> TASK BRIEF: Your answer should be the exact lines of the data below from the one containing "In the admin site, go" through the one containing "I have more"; please include nothing else.

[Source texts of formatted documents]
········
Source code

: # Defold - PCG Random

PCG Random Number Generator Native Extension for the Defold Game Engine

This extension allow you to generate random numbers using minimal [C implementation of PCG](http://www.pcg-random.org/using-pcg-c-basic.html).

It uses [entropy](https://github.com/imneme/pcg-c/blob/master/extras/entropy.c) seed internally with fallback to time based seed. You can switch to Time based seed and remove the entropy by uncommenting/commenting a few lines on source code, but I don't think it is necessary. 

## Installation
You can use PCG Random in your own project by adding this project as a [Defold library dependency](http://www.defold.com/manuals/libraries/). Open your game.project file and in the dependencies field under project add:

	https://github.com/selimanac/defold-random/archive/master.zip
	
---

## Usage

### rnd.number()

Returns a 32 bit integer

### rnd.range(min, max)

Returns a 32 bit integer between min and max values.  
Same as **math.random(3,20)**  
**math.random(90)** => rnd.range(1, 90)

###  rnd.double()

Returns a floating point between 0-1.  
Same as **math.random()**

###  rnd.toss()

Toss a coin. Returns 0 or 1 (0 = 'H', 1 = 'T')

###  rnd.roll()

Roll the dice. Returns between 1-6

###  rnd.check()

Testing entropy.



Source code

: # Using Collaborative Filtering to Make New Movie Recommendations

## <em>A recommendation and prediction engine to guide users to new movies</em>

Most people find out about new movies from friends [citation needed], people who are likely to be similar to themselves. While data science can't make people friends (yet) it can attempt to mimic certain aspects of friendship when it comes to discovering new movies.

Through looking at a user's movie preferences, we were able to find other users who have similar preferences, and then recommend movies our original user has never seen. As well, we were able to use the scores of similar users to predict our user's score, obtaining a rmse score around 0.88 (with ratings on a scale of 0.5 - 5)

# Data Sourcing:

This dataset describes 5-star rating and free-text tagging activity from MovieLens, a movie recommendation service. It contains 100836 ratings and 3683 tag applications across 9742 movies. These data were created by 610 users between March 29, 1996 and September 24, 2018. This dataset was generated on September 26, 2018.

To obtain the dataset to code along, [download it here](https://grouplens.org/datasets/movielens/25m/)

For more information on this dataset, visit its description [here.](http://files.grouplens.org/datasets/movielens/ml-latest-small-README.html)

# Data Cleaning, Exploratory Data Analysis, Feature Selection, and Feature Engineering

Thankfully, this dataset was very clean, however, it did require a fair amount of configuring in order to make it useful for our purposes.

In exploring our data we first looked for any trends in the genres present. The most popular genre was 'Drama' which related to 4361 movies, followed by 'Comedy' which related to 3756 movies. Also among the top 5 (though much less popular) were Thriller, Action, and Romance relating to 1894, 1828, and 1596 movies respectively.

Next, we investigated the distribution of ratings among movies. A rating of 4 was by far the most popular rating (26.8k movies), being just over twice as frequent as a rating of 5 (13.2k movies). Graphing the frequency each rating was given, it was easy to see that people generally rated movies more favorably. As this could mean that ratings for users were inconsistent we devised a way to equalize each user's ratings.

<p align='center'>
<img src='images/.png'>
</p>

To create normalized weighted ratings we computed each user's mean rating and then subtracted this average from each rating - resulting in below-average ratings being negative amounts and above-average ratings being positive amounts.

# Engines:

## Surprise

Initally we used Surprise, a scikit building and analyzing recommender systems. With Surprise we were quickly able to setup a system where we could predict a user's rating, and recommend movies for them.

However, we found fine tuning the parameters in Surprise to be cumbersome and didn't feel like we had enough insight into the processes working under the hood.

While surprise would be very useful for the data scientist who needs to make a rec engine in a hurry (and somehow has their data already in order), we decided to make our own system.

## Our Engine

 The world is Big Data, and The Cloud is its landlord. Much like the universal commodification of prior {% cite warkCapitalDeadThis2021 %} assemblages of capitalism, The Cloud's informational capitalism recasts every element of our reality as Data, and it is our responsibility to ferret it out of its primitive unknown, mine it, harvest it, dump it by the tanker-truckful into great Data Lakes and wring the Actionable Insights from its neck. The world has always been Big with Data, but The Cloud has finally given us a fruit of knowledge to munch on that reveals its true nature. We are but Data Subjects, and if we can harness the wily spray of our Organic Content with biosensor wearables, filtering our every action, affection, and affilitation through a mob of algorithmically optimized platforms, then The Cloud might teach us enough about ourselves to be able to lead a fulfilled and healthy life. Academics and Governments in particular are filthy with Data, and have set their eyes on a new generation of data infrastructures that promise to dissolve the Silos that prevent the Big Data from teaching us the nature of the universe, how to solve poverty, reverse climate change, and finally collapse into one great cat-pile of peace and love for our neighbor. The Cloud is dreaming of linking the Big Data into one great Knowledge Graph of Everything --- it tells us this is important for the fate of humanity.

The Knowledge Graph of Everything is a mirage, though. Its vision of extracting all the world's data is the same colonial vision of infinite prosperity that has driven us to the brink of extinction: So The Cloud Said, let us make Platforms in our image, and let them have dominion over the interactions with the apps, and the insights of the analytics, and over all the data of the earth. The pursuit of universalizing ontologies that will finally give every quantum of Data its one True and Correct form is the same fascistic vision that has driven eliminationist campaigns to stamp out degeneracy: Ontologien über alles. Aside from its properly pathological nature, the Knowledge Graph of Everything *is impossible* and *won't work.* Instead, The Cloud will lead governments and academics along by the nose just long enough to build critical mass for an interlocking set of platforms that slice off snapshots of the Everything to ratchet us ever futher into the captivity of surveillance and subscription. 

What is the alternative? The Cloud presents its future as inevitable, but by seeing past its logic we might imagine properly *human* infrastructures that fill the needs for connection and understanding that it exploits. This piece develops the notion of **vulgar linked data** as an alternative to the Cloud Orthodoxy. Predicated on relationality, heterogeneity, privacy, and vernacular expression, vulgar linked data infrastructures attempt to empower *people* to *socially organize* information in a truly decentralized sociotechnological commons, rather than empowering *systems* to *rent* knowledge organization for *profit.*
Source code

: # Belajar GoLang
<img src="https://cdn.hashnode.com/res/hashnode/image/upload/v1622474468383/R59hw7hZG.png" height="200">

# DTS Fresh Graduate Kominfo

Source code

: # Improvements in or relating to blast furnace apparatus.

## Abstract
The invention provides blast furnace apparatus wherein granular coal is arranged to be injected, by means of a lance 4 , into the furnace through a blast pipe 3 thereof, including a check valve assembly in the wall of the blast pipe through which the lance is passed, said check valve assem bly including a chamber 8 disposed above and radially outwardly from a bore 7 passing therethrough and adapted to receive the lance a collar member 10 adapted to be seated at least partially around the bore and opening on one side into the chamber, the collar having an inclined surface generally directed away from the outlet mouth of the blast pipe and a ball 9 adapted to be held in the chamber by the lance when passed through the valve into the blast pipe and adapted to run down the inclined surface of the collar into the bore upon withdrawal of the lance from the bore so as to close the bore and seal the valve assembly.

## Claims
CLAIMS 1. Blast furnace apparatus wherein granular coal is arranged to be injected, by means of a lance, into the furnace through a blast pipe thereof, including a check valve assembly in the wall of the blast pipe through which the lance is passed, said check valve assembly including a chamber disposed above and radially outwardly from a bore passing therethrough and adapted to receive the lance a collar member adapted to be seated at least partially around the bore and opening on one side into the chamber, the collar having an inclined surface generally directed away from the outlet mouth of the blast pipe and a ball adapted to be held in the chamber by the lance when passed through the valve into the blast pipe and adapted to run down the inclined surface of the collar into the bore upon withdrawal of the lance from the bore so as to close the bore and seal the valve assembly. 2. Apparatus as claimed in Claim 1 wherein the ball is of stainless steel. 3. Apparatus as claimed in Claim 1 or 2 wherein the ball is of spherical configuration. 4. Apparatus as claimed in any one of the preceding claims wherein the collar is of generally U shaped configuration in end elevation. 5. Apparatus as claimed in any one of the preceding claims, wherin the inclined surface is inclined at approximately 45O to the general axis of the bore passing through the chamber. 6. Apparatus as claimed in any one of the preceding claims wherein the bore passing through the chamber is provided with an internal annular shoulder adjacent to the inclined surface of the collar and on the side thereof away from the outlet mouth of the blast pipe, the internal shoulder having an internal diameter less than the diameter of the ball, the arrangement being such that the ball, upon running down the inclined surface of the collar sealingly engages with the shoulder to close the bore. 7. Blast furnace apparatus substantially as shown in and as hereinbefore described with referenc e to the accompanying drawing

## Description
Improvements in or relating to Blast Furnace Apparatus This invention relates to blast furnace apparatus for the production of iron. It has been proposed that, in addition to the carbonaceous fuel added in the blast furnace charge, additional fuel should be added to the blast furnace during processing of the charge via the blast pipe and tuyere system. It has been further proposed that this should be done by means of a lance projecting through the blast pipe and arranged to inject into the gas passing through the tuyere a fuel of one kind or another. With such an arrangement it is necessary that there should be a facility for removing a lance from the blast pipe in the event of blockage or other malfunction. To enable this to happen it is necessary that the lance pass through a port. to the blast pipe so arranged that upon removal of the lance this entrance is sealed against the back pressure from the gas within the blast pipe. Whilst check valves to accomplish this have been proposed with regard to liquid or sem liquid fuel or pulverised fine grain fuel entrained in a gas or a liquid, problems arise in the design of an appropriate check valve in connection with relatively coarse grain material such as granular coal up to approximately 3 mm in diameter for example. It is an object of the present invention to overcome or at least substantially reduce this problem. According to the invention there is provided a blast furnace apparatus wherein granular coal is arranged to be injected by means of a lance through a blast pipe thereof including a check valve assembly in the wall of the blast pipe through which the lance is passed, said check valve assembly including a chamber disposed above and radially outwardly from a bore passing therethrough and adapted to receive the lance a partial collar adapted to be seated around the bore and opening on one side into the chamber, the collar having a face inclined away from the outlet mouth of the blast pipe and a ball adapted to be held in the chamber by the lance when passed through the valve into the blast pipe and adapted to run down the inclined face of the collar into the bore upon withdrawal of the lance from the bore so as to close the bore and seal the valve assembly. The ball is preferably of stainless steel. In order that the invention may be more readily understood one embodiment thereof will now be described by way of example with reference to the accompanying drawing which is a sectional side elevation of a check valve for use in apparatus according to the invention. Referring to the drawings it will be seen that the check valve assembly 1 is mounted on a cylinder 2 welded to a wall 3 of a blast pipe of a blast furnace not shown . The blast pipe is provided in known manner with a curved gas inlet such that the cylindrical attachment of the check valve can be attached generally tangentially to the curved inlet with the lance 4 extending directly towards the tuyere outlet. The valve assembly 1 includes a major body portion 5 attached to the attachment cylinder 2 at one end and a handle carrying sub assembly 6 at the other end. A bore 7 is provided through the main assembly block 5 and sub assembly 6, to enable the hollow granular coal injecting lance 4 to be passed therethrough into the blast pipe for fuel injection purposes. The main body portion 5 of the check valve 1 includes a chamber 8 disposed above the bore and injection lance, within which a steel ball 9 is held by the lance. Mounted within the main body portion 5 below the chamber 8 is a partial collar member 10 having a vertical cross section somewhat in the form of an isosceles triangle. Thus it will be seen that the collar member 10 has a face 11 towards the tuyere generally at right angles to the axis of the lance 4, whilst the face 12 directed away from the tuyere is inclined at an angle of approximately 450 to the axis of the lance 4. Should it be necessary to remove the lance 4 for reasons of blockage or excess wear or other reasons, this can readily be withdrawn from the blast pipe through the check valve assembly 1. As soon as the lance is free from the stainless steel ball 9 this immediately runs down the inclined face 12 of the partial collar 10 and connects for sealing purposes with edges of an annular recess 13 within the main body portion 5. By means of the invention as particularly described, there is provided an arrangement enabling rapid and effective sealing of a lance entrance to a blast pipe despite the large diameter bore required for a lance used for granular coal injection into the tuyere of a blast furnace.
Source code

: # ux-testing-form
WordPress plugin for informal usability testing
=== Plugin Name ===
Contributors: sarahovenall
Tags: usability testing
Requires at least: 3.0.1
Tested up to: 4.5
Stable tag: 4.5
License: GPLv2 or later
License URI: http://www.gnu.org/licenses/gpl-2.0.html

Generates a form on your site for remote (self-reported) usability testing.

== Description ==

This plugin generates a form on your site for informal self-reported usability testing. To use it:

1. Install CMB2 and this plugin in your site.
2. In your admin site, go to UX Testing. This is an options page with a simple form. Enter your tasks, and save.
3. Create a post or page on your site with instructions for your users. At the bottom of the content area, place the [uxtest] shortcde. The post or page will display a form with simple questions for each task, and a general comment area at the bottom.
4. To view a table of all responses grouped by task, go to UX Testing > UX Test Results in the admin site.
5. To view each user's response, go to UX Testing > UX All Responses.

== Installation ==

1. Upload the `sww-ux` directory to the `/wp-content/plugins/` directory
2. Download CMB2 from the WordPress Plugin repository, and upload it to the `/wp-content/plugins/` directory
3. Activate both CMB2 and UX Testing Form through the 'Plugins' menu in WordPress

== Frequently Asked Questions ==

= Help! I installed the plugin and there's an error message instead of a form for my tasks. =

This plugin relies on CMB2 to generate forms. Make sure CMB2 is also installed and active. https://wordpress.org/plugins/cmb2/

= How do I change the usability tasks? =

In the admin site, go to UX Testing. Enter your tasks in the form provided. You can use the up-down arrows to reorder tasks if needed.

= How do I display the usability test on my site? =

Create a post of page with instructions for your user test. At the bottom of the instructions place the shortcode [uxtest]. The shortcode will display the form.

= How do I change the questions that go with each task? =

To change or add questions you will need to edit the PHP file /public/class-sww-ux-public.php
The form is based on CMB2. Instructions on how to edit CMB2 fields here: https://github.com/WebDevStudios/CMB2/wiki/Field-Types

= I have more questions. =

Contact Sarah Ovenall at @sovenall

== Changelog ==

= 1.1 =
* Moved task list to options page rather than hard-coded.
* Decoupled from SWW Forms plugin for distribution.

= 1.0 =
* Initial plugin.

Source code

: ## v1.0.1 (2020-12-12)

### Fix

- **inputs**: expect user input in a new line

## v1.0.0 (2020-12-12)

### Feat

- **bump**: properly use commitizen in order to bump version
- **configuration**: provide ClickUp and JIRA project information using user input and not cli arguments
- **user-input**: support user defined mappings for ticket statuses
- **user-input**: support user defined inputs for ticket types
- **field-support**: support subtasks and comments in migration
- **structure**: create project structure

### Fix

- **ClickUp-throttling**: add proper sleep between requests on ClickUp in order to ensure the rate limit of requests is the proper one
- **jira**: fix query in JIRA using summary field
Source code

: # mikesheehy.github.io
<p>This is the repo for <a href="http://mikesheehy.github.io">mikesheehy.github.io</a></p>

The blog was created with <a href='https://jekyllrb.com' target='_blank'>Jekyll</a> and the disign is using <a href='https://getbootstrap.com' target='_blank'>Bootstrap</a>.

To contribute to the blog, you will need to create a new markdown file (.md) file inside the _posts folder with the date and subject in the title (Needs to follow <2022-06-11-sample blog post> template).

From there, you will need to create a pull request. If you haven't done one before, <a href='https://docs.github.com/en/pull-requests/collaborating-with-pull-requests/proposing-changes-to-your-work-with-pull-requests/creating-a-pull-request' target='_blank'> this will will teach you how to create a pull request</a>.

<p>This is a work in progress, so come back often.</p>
········
> THE COMPLETED TASK:
In the admin site, go to UX Testing. Enter your tasks in the form provided. You can use the up-down arrows to reorder tasks if needed.

= How do I display the usability test on my site? =

Create a post of page with instructions for your user test. At the bottom of the instructions place the shortcode [uxtest]. The shortcode will display the form.

= How do I change the questions that go with each task? =

To change or add questions you will need to edit the PHP file /public/class-sww-ux-public.php
The form is based on CMB2. Instructions on how to edit CMB2 fields here: https://github.com/WebDevStudios/CMB2/wiki/Field-Types

= I have more questions. =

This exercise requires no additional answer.